=== GIVEN RECORDS ===
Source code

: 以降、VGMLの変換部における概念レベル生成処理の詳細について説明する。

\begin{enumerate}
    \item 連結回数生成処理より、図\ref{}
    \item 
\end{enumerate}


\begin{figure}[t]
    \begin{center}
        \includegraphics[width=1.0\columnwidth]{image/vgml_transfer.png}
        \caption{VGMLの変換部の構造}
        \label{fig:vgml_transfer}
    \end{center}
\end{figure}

=== WORK TO COMPLETE ===
Retype the material word for word. Add nothing to it.

=== SOLUTION FOR THIS TASK ===
Source code

: 以降、VGMLの変換部における概念レベル生成処理の詳細について説明する。

\begin{enumerate}
    \item 連結回数生成処理より、図\ref{}
    \item 
\end{enumerate}


\begin{figure}[t]
    \begin{center}
        \includegraphics[width=1.0\columnwidth]{image/vgml_transfer.png}
        \caption{VGMLの変換部の構造}
        \label{fig:vgml_transfer}
    \end{center}
\end{figure}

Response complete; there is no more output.